Rolling to a stop one afternoon in my car, I flipped on the radio to hear the familiar chorus of "Friday" by Rebecca Black. I really wanted to hate that song, but somewhere in the middle I found myself singing along.

Was this the future of music? Fourteen-year-olds singing about the days of the week? I didn't want to believe it, but here I was mumbling about how "yesterday was Thursday" like a kindergartener instead of a college student.

It certainly doesn't make it any more comforting that anyone can write, record and broadcast songs now. With the evolution of YouTube, preteens are living out their "pop star" phases in front of an international audience, and the biggest mistake is that record companies are giving them deals.

Bieber, now a multimillionaire at 18, was discovered when Scooter Braun found his music videos. Since then, "Bieber Fever" has remained a widespread and incurable epidemic - and YouTube has been flooded with teen singers who think they could be the next big thing.

Still, it's not only the kids who are starting to butcher music. The song "Party Rock Anthem" by LMFAO, which spent six straight weeks at No. 1 on Billboard's Top 100, includes the lyrics, "In the club party rock, lookin' for your girl? She on my jock. Nonstop when we in the spot, booty movin' weight like she on the block."

While the beat is catchy, the lyrics are anything but poetic.

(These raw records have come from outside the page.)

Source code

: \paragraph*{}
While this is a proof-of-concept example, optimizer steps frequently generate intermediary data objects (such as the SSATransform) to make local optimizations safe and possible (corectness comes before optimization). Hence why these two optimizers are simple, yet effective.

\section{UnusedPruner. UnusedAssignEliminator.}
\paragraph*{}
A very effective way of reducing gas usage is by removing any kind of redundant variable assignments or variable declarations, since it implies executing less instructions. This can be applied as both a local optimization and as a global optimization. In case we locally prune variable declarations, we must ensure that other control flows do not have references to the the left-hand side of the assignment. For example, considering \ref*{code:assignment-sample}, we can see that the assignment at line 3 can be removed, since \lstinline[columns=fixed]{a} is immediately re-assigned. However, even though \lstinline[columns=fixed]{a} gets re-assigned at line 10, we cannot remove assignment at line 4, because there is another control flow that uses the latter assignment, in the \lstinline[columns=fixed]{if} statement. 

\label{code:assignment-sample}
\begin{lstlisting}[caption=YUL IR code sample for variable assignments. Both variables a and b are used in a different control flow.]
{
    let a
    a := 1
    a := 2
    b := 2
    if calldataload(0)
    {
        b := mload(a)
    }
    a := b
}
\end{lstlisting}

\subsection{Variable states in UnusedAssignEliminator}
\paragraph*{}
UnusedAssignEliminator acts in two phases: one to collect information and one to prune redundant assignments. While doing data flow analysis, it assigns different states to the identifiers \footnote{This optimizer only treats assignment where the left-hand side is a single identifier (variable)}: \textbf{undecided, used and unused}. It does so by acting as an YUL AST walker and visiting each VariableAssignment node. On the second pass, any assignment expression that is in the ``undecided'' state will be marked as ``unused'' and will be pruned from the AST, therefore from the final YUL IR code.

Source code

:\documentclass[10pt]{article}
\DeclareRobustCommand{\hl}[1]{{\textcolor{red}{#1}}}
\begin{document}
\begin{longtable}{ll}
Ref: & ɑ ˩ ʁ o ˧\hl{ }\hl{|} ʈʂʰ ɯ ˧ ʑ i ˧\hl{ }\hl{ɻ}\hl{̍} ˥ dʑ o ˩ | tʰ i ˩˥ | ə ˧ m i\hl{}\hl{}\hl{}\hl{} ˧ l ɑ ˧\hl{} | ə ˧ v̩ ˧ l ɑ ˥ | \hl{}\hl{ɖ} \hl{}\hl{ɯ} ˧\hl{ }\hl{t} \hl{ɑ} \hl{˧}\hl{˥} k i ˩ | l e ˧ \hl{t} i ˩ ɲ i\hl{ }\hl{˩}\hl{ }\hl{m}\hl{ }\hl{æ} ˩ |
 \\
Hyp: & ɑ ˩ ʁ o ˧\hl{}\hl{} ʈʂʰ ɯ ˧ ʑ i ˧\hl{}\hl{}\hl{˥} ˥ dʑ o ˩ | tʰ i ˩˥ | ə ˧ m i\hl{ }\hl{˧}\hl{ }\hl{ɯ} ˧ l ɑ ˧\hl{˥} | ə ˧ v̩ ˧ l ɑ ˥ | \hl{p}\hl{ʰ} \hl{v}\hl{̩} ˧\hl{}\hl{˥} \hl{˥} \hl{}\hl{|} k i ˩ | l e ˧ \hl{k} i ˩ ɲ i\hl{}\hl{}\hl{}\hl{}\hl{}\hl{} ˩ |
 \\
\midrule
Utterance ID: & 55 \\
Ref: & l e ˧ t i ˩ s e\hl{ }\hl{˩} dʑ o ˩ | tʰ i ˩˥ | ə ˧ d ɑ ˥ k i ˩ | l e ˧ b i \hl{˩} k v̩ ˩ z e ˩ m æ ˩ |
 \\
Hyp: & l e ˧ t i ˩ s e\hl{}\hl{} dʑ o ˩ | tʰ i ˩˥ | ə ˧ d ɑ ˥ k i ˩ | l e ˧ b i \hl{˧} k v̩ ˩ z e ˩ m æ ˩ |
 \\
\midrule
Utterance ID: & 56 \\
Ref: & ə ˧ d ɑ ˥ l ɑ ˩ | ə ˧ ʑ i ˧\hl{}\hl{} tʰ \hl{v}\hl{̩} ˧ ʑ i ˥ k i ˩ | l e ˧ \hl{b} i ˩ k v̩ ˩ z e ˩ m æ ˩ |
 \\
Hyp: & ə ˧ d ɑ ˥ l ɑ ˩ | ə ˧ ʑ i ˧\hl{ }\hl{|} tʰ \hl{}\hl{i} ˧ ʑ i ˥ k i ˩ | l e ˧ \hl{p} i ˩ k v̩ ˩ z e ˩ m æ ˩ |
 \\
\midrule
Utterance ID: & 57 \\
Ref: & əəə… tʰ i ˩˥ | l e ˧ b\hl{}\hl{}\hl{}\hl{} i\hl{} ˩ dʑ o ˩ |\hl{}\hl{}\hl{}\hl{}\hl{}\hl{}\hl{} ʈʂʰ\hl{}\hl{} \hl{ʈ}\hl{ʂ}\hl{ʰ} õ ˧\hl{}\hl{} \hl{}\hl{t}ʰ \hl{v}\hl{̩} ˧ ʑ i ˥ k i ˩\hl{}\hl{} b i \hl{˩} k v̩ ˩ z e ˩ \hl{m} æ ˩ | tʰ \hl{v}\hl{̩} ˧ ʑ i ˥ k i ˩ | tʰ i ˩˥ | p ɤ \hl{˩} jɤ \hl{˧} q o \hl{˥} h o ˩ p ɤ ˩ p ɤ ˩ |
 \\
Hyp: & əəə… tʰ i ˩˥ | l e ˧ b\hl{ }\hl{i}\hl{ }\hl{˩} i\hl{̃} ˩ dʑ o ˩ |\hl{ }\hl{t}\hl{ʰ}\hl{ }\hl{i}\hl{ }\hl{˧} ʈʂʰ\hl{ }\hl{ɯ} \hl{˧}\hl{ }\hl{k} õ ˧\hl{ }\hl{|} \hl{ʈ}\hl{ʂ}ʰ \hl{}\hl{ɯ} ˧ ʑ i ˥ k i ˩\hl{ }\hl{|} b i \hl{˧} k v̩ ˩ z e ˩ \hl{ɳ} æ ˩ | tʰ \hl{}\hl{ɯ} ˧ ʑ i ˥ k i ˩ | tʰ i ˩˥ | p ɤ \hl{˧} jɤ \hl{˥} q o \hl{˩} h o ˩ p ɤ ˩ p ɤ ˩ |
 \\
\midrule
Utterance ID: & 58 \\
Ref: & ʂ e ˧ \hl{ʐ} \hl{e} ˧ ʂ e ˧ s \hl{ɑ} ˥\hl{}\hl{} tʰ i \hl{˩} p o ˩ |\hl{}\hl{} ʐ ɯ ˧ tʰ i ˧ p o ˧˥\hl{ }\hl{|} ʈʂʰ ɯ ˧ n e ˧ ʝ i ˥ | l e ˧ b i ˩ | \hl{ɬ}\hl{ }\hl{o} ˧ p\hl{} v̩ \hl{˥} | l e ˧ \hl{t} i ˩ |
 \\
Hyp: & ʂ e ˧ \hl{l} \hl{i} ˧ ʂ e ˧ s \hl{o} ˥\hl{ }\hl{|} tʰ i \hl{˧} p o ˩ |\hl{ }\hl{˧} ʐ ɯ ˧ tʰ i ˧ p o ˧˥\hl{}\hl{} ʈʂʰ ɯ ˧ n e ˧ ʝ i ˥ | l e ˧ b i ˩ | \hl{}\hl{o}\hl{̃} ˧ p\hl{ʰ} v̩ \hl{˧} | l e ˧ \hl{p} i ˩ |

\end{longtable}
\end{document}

It makes you wonder if people even pay attention to words anymore. Even country singers have fallen victim to an era of terrible lyrics.

The last verse of "People are Crazy" by Billy Currington says, "Then one sunny day, I saw the old man's face, front page obituary, he was a millionairee."

"Millionairee?" How did that make it through the editing process? This is not a Dr. Seuss book. You can't get away with that.

You have to wonder what happened to the days when songs really meant something. Billy Joel's 1977 hit "She's Always a Woman" expresses more in one line than the entirety of "I Got a Feeling" by the Black Eyed Peas. Joel is saying he loves this woman despite all of her flaws and lies. What are the Black Eyed Peas saying? They think tonight's going to be a fun night.

And, at the risk of sounding like a 70-year-old, that Eminem fellow has a few anger issues to work out. Asking to see a sky full of lighters is nice and all, but the stream of profanities and vulgar images that comes before it is a bit much.

Would that song still be popular if Bruno Mars hadn't swooped in and overshadowed the verses with a mellow chorus? How much attention are people really paying to the rap lyrics that come before it?

Yet, despite the evidence that we are now on a fast track to a series of "Friday" sequels and thrown-together verses, there's a light at the end of the tunnel.

But as the traffic light finally turned from red to green, the soft, piano of Adele's "Turning Tables" filled my car.

The difference between the pop culture fluke I had just heard and this deep ballad was striking. Maybe good music wasn't dying out, after all?

Though song lyrics are beginning to go down a dangerous path, there will always be artists who write meaningful music to make up for the club hits. We just have to continue supporting them.